• **About this task**: Every line in the listing that holds "proposition" counts once; state the total and nothing more.

[Opening Working data section]

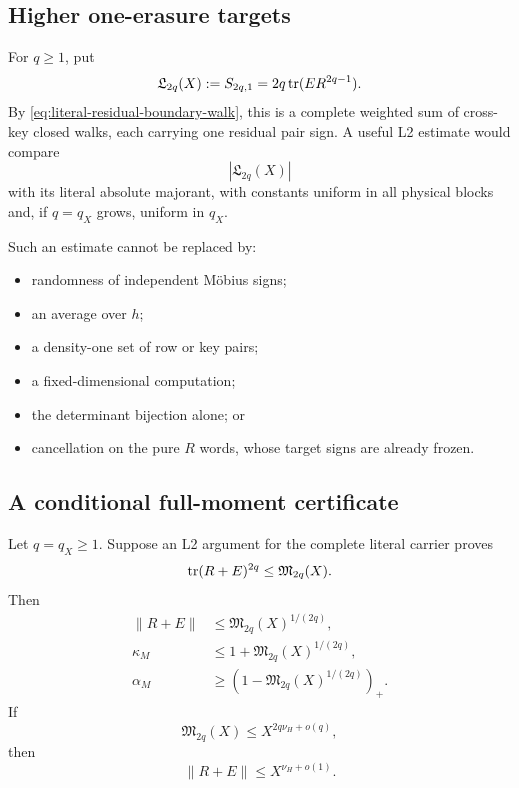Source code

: \subsection{Higher one-erasure targets}

For \(q\ge1\), put
\begin{equation}
 \mathfrak L_{2q}(X)
 :=
 S_{2q,1}
 =
 2q\tr(ER^{2q-1}).
 \label{eq:linear-erasure-target}
\end{equation}
By \eqref{eq:literal-residual-boundary-walk}, this is a complete weighted
sum of cross-key closed walks, each carrying one residual pair sign.  A
useful L2 estimate would compare
\[
 |\mathfrak L_{2q}(X)|
\]
with its literal absolute majorant, with constants uniform in all physical
blocks and, if \(q=q_X\) grows, uniform in \(q_X\).

Such an estimate cannot be replaced by:
\begin{itemize}
 \item randomness of independent Möbius signs;
 \item an average over \(h\);
 \item a density-one set of row or key pairs;
 \item a fixed-dimensional computation;
 \item the determinant bijection alone; or
 \item cancellation on the pure \(R\) words, whose target signs are already
       frozen.
\end{itemize}

\subsection{A conditional full-moment certificate}

\begin{proposition}
\label{prop:conditional-moment-certificate}
Let \(q=q_X\ge1\).  Suppose an L2 argument for the complete literal carrier
proves
\begin{equation}
 \tr(R+E)^{2q}
 \le \mathfrak M_{2q}(X).
 \label{eq:L2-full-moment-premise}
\end{equation}
Then
\begin{align}
 \|R+E\|
 &\le \mathfrak M_{2q}(X)^{1/(2q)},
 \label{eq:moment-operator-bound}\\
 \kappa_M
 &\le1+\mathfrak M_{2q}(X)^{1/(2q)},
 \label{eq:moment-native-upper}\\
 \alpha_M
 &\ge
 \left(1-\mathfrak M_{2q}(X)^{1/(2q)}\right)_+.
 \label{eq:moment-native-lower}
\end{align}
If
\[
 \mathfrak M_{2q}(X)
 \le X^{2q\nu_H+o(q)},
\]
then
\[
 \|R+E\|\le X^{\nu_H+o(1)}.
\]
\end{proposition}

[Closing Working data section]

• **Exercise solution**: 2